No próximo dia 14 de julho, quatro jovens espiritanos farão a sua profissão religiosa no Vietname: três vietnamitas e um indiano. Eu tive a graça de os poder acompanhar numa semana de retiro, nesta reta final do seu noviciado.
Poder voltar à Ásia é, por si só, uma experiência entusiasmante. Poder testemunhar de perto o crescimento da missão, junto destes jovens, partilhando das suas alegrias e dificuldades, torna a experiência ainda mais enriquecedora. Claro que soube a pouco. Ainda não me tinha completamente ajustado às sete horas de diferença horária (sem falar no clima e tudo o resto…) e já era hora de regressar. Mas valeu a pena!
Curiosamente, recordo que nunca estive mais de duas ou três semanas seguidas no Vietname. No entanto, este é o país que, seguramente, mais páginas me gastou no passaporte. Sem nunca ter lá vivido ou trabalhado, sinto uma grande cumplicidade com esta missão. Mais do que carimbos no passaporte, aquilo que guardo são as marcas do Espírito que se vão desenhando nas páginas brancas da nossa missão no Oriente.
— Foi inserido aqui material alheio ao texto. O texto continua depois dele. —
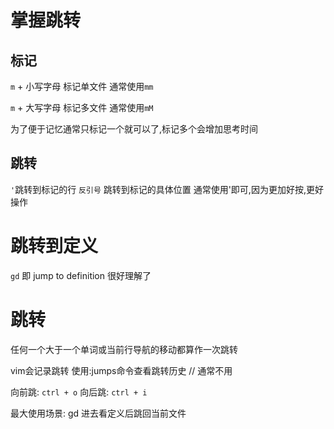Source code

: # 掌握跳转

## 标记
`m` + 小写字母 标记单文件 通常使用`mm`

`m` + 大写字母 标记多文件 通常使用`mM`

为了便于记忆通常只标记一个就可以了,标记多个会增加思考时间

## 跳转
`'`跳转到标记的行
`反引号` 跳转到标记的具体位置
通常使用'即可,因为更加好按,更好操作

# 跳转到定义

`gd` 即 jump to definition
很好理解了

# 跳转
任何一个大于一个单词或当前行导航的移动都算作一次跳转

vim会记录跳转
使用:jumps命令查看跳转历史 // 通常不用

向前跳: `ctrl + o`
向后跳: `ctrl + i`

最大使用场景: gd 进去看定义后跳回当前文件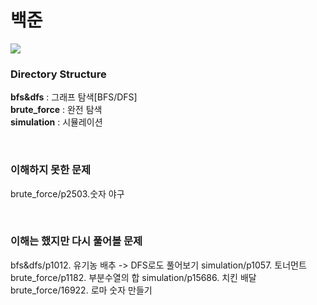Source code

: # 백준

<img src="https://img.shields.io/badge/Algorithm-%EB%B0%B1%EC%A4%80-brightgreen">

<br/>

### Directory Structure

**bfs&dfs** : 그래프 탐색[BFS/DFS]<br/>
**brute_force** : 완전 탐색<br/>
**simulation** : 시뮬레이션<br/>

<br/>

### 이해하지 못한 문제

brute_force/p2503.숫자 야구

<br/>

### 이해는 했지만 다시 풀어볼 문제

bfs&dfs/p1012. 유기농 배추 -> DFS로도 풀어보기
simulation/p1057. 토너먼트
brute_force/p1182. 부분수열의 합
simulation/p15686. 치킨 배달
brute_force/16922. 로마 숫자 만들기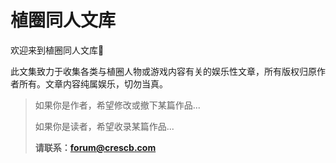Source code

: # 植圈同人文库

欢迎来到植圈同人文库🤡

此文集致力于收集各类与植圈人物或游戏内容有关的娱乐性文章，所有版权归原作者所有。文章内容纯属娱乐，切勿当真。

> 如果你是作者，希望修改或撤下某篇作品...
>
> 如果你是读者，希望收录某篇作品...
>
> **请联系：forum@crescb.com**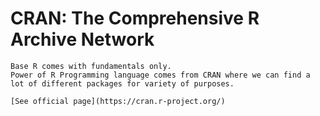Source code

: # CRAN: The Comprehensive R Archive Network

	Base R comes with fundamentals only.
	Power of R Programming language comes from CRAN where we can find a lot of different packages for variety of purposes.

	[See official page](https://cran.r-project.org/)
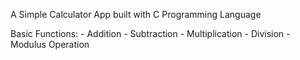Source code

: A Simple Calculator App built with C Programming Language

Basic Functions:
    - Addition
    - Subtraction
    - Multiplication
    - Division
    - Modulus Operation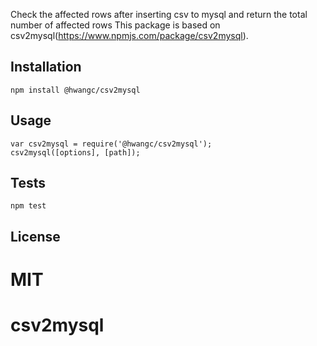 
Check the affected rows after inserting csv to mysql and return the total number of affected rows
This package is based on csv2mysql(https://www.npmjs.com/package/csv2mysql).

## Installation

  `npm install @hwangc/csv2mysql`

## Usage

    var csv2mysql = require('@hwangc/csv2mysql');
    csv2mysql([options], [path]);

## Tests

  `npm test`

## License
  
  MIT
=======
# csv2mysql
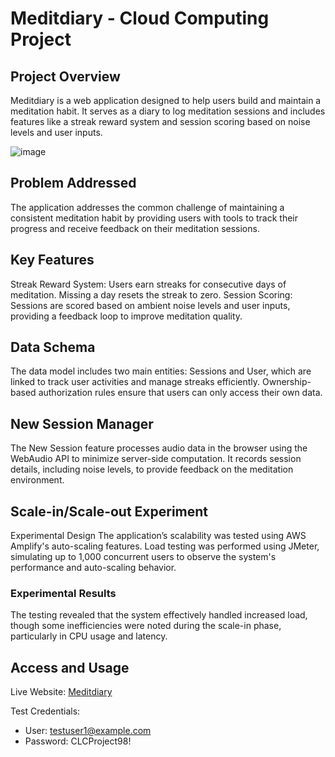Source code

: # Meditdiary - Cloud Computing Project

## Project Overview
Meditdiary is a web application designed to help users build and maintain a meditation habit. It serves as a diary to log meditation sessions and includes features like a streak reward system and session scoring based on noise levels and user inputs.

![image](https://github.com/user-attachments/assets/288da635-3897-4c1a-961e-fcc10a01dd3a)

## Problem Addressed
The application addresses the common challenge of maintaining a consistent meditation habit by providing users with tools to track their progress and receive feedback on their meditation sessions.

## Key Features
Streak Reward System: Users earn streaks for consecutive days of meditation. Missing a day resets the streak to zero.
Session Scoring: Sessions are scored based on ambient noise levels and user inputs, providing a feedback loop to improve meditation quality.

## Data Schema
The data model includes two main entities: Sessions and User, which are linked to track user activities and manage streaks efficiently. Ownership-based authorization rules ensure that users can only access their own data.

## New Session Manager
The New Session feature processes audio data in the browser using the WebAudio API to minimize server-side computation. It records session details, including noise levels, to provide feedback on the meditation environment.

## Scale-in/Scale-out Experiment
Experimental Design
The application’s scalability was tested using AWS Amplify's auto-scaling features. Load testing was performed using JMeter, simulating up to 1,000 concurrent users to observe the system's performance and auto-scaling behavior.

### Experimental Results
The testing revealed that the system effectively handled increased load, though some inefficiencies were noted during the scale-in phase, particularly in CPU usage and latency.

## Access and Usage
Live Website: [Meditdiary](https://main.d2uc62ra8hdgvk.amplifyapp.com/)

Test Credentials:
- User: testuser1@example.com
- Password: CLCProject98!
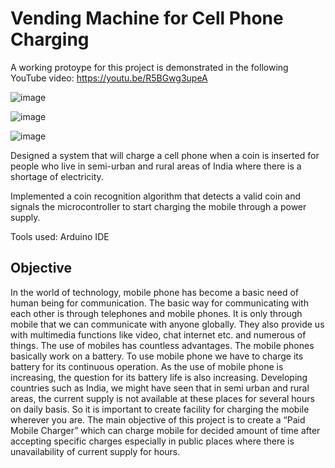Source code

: # Vending Machine for Cell Phone Charging 

A working protoype for this project is demonstrated in the following YouTube video:
https://youtu.be/R5BGwg3upeA

![image](https://user-images.githubusercontent.com/94376039/149878576-e55dfb58-a99c-4ca1-84a1-239e7d99ee85.png)

![image](https://user-images.githubusercontent.com/94376039/149878611-4a420b00-8e08-4d42-ab36-aa0aa4f7f880.png)

![image](https://user-images.githubusercontent.com/94376039/149878511-d6252e6c-3ad6-445c-9208-a92922b7601a.png)

Designed a system that will charge a cell phone when a coin is inserted for people who live in semi-urban and rural areas of India where there is a shortage of electricity.

Implemented a coin recognition algorithm that detects a valid coin and signals the microcontroller to start charging the mobile through a power supply.

Tools used: Arduino IDE

## Objective

In the world of technology, mobile phone has become a basic need of human being for communication. The basic way for communicating with each other is through telephones and mobile phones. It is only through mobile that we can communicate with anyone globally. They also provide us with multimedia functions like video, chat internet etc. and numerous of things. The use of mobiles has countless advantages. The mobile phones basically work on a battery. To use mobile phone we have to charge its battery for its continuous operation.
As the use of mobile phone is increasing, the question for its battery life is also increasing. Developing countries such as India, we might have seen that in semi urban and rural areas, the current supply is not available at these places for several hours on daily basis. So it is important to create facility for charging the mobile wherever you are.
The main objective of this project is to create a “Paid Mobile Charger” which can charge mobile for decided amount of time after accepting specific charges especially in public places where there is unavailability of current supply for hours.
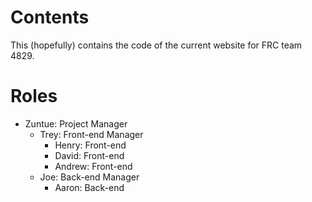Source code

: # Contents
This (hopefully) contains the code of the current website for FRC team 4829.

# Roles

- Zuntue: Project Manager 
  - Trey: Front-end Manager
    - Henry: Front-end
    - David: Front-end
    - Andrew: Front-end
  - Joe: Back-end Manager
    - Aaron: Back-end

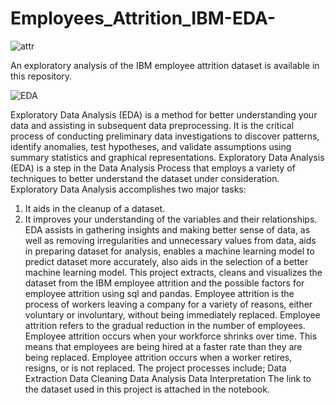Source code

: # Employees_Attrition_IBM-EDA-
![attr](https://user-images.githubusercontent.com/115466166/208518254-5b1c882a-6c0e-47bb-87ad-bb2de07ca9b7.jpg)



An exploratory analysis of the IBM employee attrition dataset is available in this repository.




![EDA](https://user-images.githubusercontent.com/115466166/208525680-e835b55a-895c-48f0-b088-d169f10a0fe6.jpg)

Exploratory Data Analysis (EDA) is a method for better understanding your data and assisting in subsequent data preprocessing. It is the critical process of conducting preliminary data investigations to discover patterns, identify anomalies, test hypotheses, and validate assumptions using summary statistics and graphical representations. Exploratory Data Analysis (EDA) is a step in the Data Analysis Process that employs a variety of techniques to better understand the dataset under consideration. Exploratory Data Analysis accomplishes two major tasks:
1. It aids in the cleanup of a dataset.
2. It improves your understanding of the variables and their relationships.
EDA assists in gathering insights and making better sense of data, as well as removing irregularities and unnecessary values from data, aids in preparing dataset for analysis, enables a machine learning model to predict dataset more accurately, also aids in the selection of a better machine learning model.
This project extracts, cleans and visualizes the dataset from the IBM employee attrition and the possible factors for employee attrition using sql and pandas.
Employee attrition is the process of workers leaving a company for a variety of reasons, either voluntary or involuntary, without being immediately replaced. Employee attrition refers to the gradual reduction in the number of employees. Employee attrition occurs when your workforce shrinks over time. This means that employees are being hired at a faster rate than they are being replaced. Employee attrition occurs when a worker retires, resigns, or is not replaced.
The project processes include;
Data Extraction
Data Cleaning
Data Analysis
Data Interpretation
          The link to the dataset used in this project is attached in the notebook.     
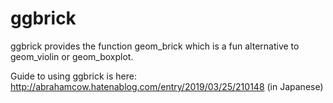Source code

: # ggbrick

ggbrick provides the function geom_brick which is a fun alternative to geom_violin or geom_boxplot.

Guide to using ggbrick is here:
http://abrahamcow.hatenablog.com/entry/2019/03/25/210148
(in Japanese)
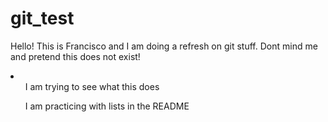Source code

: # git_test

<p>Hello! This is Francisco and I am doing a refresh on git stuff.
Dont mind me and pretend this does not exist! </p>
<li>
    <ol>I am trying to see what this does</ol>
    <ol>I am practicing with lists in the README</ol>
</li>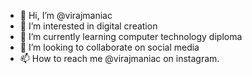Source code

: - 👋 Hi, I’m @virajmaniac
- 👀 I’m interested in digital creation
- 🌱 I’m currently learning computer technology diploma
- 💞️ I’m looking to collaborate on social media
- 📫 How to reach me @virajmaniac on instagram.

<!---
virajmaniac/virajmaniac is a ✨ special ✨ repository because its `README.md` (this file) appears on your GitHub profile.
You can click the Preview link to take a look at your changes.
--->
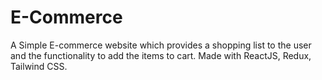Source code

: # E-Commerce
A Simple E-commerce website which provides a shopping list to the user and the functionality to add the items to cart. Made with ReactJS, Redux, Tailwind CSS.
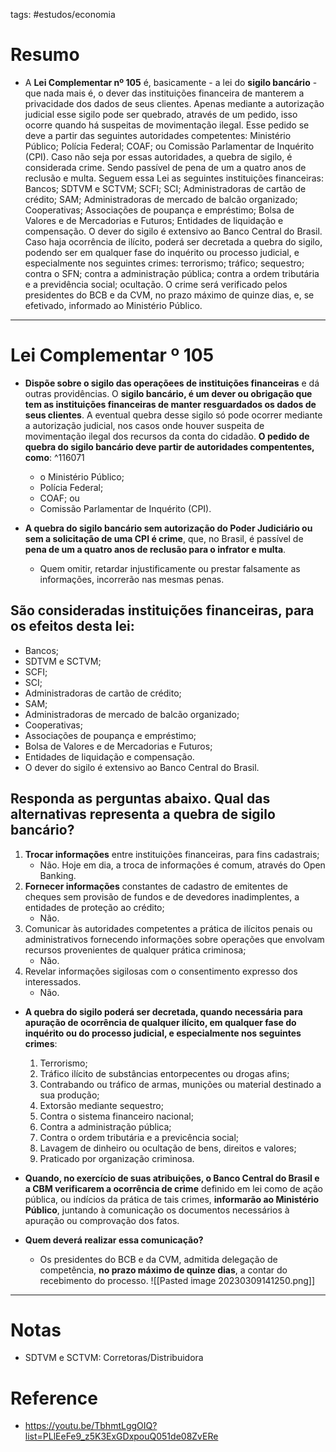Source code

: tags: #estudos/economia 

# Resumo
- A **Lei Complementar nº 105** é, basicamente - a lei do **sigilo bancário** - que nada mais é, o dever das instituições financeira de manterem a privacidade dos dados de seus clientes. Apenas mediante a autorização judicial esse sigilo pode ser quebrado, através de um pedido, isso ocorre quando há suspeitas de movimentação ilegal. Esse pedido se deve a partir das seguintes autoridades competentes: Ministério Público; Polícia Federal; COAF; ou Comissão Parlamentar de Inquérito (CPI). Caso não seja por essas autoridades, a quebra de sigilo, é considerada crime. Sendo passível de pena de um a quatro anos de reclusão e multa. Seguem essa Lei as seguintes instituições financeiras: Bancos; SDTVM e SCTVM; SCFI; SCI; Administradoras de cartão de crédito; SAM; Administradoras de mercado de balcão organizado; Cooperativas; Associações de poupança e empréstimo; Bolsa de Valores e de Mercadorias e Futuros; Entidades de liquidação e compensação. O dever do sigilo é extensivo ao Banco Central do Brasil. Caso haja ocorrência de ilícito, poderá ser decretada a quebra do sigilo, podendo ser em qualquer fase do inquérito ou processo judicial, e especialmente nos seguintes crimes: terrorismo; tráfico; sequestro; contra o SFN; contra a administração pública; contra a ordem tributária e a previdência social; ocultação. O crime será verificado pelos presidentes do BCB e da CVM, no prazo máximo de quinze dias, e, se efetivado, informado ao Ministério Público.
---
# Lei Complementar º 105
- **Dispõe sobre o sigilo das operaçõees de instituições financeiras** e dá outras providências. O **sigilo bancário, é um dever ou obrigação que tem as instituições financeiras de manter resguardados os dados de seus clientes**. A eventual quebra desse sigilo só pode ocorrer mediante a autorização judicial, nos casos onde houver suspeita de movimentação ilegal dos recursos da conta do cidadão. **O pedido de quebra do sigilo bancário deve partir de autoridades compententes, como**: ^116071
	- o Ministério Público;
	- Polícia Federal;
	- COAF; ou
	- Comissão Parlamentar de Inquérito (CPI).

- **A quebra do sigilo bancário sem autorização do Poder Judiciário ou sem a solicitação de uma CPI é crime**, que, no Brasil, é passível de **pena de um a quatro anos de reclusão para o infrator e multa**.
	- Quem omitir, retardar injustificamente ou prestar falsamente as informações, incorrerão nas mesmas penas.

## São consideradas instituições financeiras, para os efeitos desta lei:
- Bancos;
- SDTVM e SCTVM;
- SCFI;
- SCI;
- Administradoras de cartão de crédito;
- SAM;
- Administradoras de mercado de balcão organizado;
- Cooperativas;
- Associações de poupança e empréstimo;
- Bolsa de Valores e de Mercadorias e Futuros;
- Entidades de liquidação e compensação.
- O dever do sigilo é extensivo ao Banco Central do Brasil.

## Responda as perguntas abaixo. Qual das alternativas representa a quebra de sigilo bancário?
1. **Trocar informações** entre instituições financeiras, para fins cadastrais;
	- Não. Hoje em dia, a troca de informações é comum, através do Open Banking.
2. **Fornecer informações** constantes de cadastro de emitentes de cheques sem provisão de fundos e de devedores inadimplentes, a entidades de proteção ao crédito;
	- Não.
3. Comunicar às autoridades competentes a prática de ilícitos penais ou administrativos fornecendo informações sobre operações que envolvam recursos provenientes de qualquer prática criminosa;
	- Não.
4. Revelar informações sigilosas com o consentimento expresso dos interessados.
	- Não.

- **A quebra do sigilo poderá ser decretada, quando necessária para apuração de ocorrência de qualquer ilícito, em qualquer fase do inquérito ou do processo judicial, e especialmente nos seguintes crimes**:
	1. Terrorismo;
	2. Tráfico ilícito de substâncias entorpecentes ou drogas afins;
	3. Contrabando ou tráfico de armas, munições ou material destinado a sua produção;
	4. Extorsão mediante sequestro;
	5. Contra o sistema financeiro nacional;
	6. Contra a administração pública;
	7. Contra o ordem tributária e a previcência social;
	8. Lavagem de dinheiro ou ocultação de bens, direitos e valores;
	9. Praticado por organização criminosa.

- **Quando, no exercício de suas atribuições, o Banco Central do Brasil e a CBM verificarem a ocorrência de crime** definido em lei como de ação pública, ou indícios da prática de tais crimes, **informarão ao Ministério Público**, juntando à comunicação os documentos necessários à apuração ou comprovação dos fatos.

- **Quem deverá realizar essa comunicação?**
	- Os presidentes do BCB e da CVM, admitida delegação de competência, **no prazo máximo de quinze dias**, a contar do recebimento do processo.
![[Pasted image 20230309141250.png]]
---
# Notas
- SDTVM e SCTVM: Corretoras/Distribuidora

# Reference
- https://youtu.be/TbhmtLggOIQ?list=PLlEeFe9_z5K3ExGDxpouQ051de08ZvERe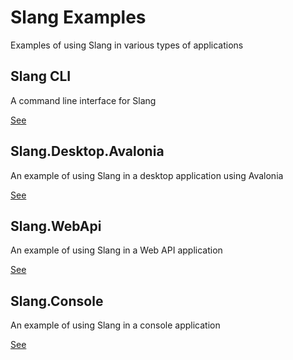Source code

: # Slang Examples

Examples of using Slang in various types of applications

## Slang CLI

A command line interface for Slang

[See](../CLI/README.md)

## Slang.Desktop.Avalonia

An example of using Slang in a desktop application using Avalonia

[See](Slang.Desktop.Avalonia)

## Slang.WebApi

An example of using Slang in a Web API application

[See](Slang.WebApi/README.md)

## Slang.Console

An example of using Slang in a console application

[See](Slang.Console)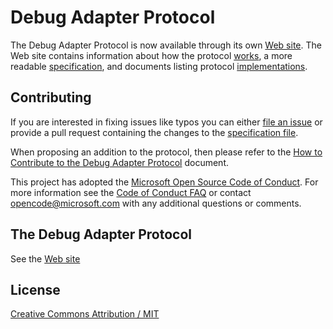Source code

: # Debug Adapter Protocol

The Debug Adapter Protocol is now available through its own [Web site](https://microsoft.github.io/debug-adapter-protocol/). The Web site contains information about how the protocol [works](https://microsoft.github.io/debug-adapter-protocol/overview), a more readable [specification](https://microsoft.github.io/debug-adapter-protocol/specification), and documents listing protocol [implementations](https://microsoft.github.io/debug-adapter-protocol/implementors/adapters/).

## Contributing
If you are interested in fixing issues like typos you can either [file an issue](https://github.com/Microsoft/debug-adapter-protocol/issues/new) or provide a pull request containing the changes to the [specification file](https://github.com/Microsoft/debug-adapter-protocol/blob/gh-pages/debugAdapterProtocol.json).

When proposing an addition to the protocol, then please refer to the [How to Contribute to the Debug Adapter Protocol](contributing.md) document.

This project has adopted the [Microsoft Open Source Code of Conduct](https://opensource.microsoft.com/codeofconduct/). For more information see the [Code of Conduct FAQ](https://opensource.microsoft.com/codeofconduct/faq/) or contact [opencode@microsoft.com](mailto:opencode@microsoft.com) with any additional questions or comments.

## The Debug Adapter Protocol

See the [Web site](https://microsoft.github.io/debug-adapter-protocol/)

## License
[Creative Commons Attribution / MIT](License.txt)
Quando parti em missão para Taiwan, há 15 anos atrás, éramos um pequeno grupo missionário a dar os primeiros passos. Poucos anos depois, passamos a caminhar de mãos dadas com o novo projeto do Vietname. Depois, foi a Índia. Hoje, aquele pequeno grupo é agora uma Província Espiritana que engloba Taiwan (e China), Vietname e Índia. Sob muitos aspetos, continua a ser um grupo pequenino. Mas é verdade que este grupo que “abraça” bem mais de um terço de toda a população mundial!
Comunidade do Noviciado, com três noviços vietnamitas e um indiano, o P. Frédéric Rossignol (Mestre de Noviços, à esquerda), e o P. Duc Luong (à direita).
O P. Victor Silva (à esquerda) numa atividade de fim-de-semana com os jovens espiritanos em formação
Primeiros passos
Aterrei em Saigão, pela primeira vez, há 12 anos. Encontrei uma cidade sempre a palpitar. Muita juventude, muito calor humano e atmosférico. Dia e noite, as motorizadas nunca param. Atravessar a rua apresentava-se como um desafio mais complicado do que atravessar o Mar da China Meridional para chegar àquele país.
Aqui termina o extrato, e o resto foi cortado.